As more offices allow their employees to work remotely, some employers have begun to ease up on rules regarding tattoos, piercings, and hair colour.
However, one woman named Emily Benschoter was told she needed to cover up her pink hair after she already accepted a job offer. In order to keep the position, the 29-year-old decided to wear wigs instead.
“Dying my hair for a job I work at for 40 hours per week wasn’t an option,” Benschoter told Newsweek in an interview. “I am a self-expressive person and I feel very confident with pink hair so I came up with a solution to keep the job and my hair.”
She said that when she interviewed for her front-of-house role in the hospitality industry, it was not in-person or over video chat, so the interviewer was unaware of what she looked like at the time. Benschoter only decided to reach out to her manager before her first shift to ask if pink hair was allowed.
Because her dyed hair wasn’t allowed, her manager suggested wearing a wig. Since then, Benschoter has posted multiple videos on her TikTok account – under the username @emuhleeebee – of the various wigs she wears to work.
Her first wig video dates back to 19 July, and features a blonde, shoulder-length wig with text across the screen that reads: “When you have pink hair but corporate does not approve so you wear terrible wigs.” The videos have amassed thousands of views, with a few reaching the millions.
She explained that despite wearing the wigs, she doesn’t support her employer for making her wear them to begin with. “It’s dehumanising that I can’t be accepted at face value because my hair is a non-traditional colour,” Benschoter told Newsweek. “It’s so superficial that my hair colour is an obstacle.”
The TikToker continued: “I prefer my pink hair, it’s me to my core. So now I purposely pick wacky wigs which is quite funny.”
“The worse the wig, the better,” she said. “It is a way to open up the conversation with the customers who think it is insane that I have to cover my pink hair.”
Gena Cox is an organisational psychologist who spoke to Newsweek about hair in the workplace, and why something like an unnatural hair colour can still be against the rules at certain corporations. “Companies focus disproportionately on employees’ visual characteristics when they have a preconceived notion of what the ‘ideal employee’ looks like and when they believe their clients and customers share that bias,” she said.
“The bottom line is, rejection of employees’ coloured hair is a form of bias and a sign that the workplace is not inclusive.”

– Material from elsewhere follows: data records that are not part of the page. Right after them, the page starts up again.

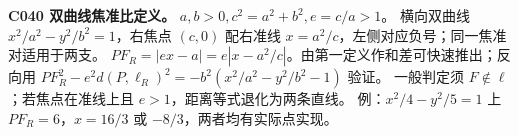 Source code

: \textbf{C040 双曲线焦准比定义。} $a,b>0,c^2=a^2+b^2,e=c/a>1$。
横向双曲线 $x^2/a^2-y^2/b^2=1$，右焦点 $(c,0)$ 配右准线 $x=a^2/c$，左侧对应负号；同一焦准对适用于两支。
$PF_R=|ex-a|=e|x-a^2/c|$。由第一定义作和差可快速推出；反向用
$PF_R^2-e^2d(P,\ell_R)^2=-b^2(x^2/a^2-y^2/b^2-1)$ 验证。
一般判定须 $F\notin\ell$；若焦点在准线上且 $e>1$，距离等式退化为两条直线。
例：$x^2/4-y^2/5=1$ 上 $PF_R=6$，$x=16/3$ 或 $-8/3$，两者均有实际点实现。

Many TikTok users rushed to the comments section under Benschoter’s videos, where they shared how they were also forced to cover up their hair or tattoos that didn’t comply with company policy.
“I had to cover my blue hair at Applebee’s so I wore a jheri curl wig,” one commenter wrote.
“Our local hospital has this rule. My friends wear Karen wigs that match. It’s unhingedly hilarious,” another mentioned.
“We aren’t allowed to show our tattoos at work. My boss had a small, beautiful one she covered with a SpongeBob bandaid every day,” someone else commented.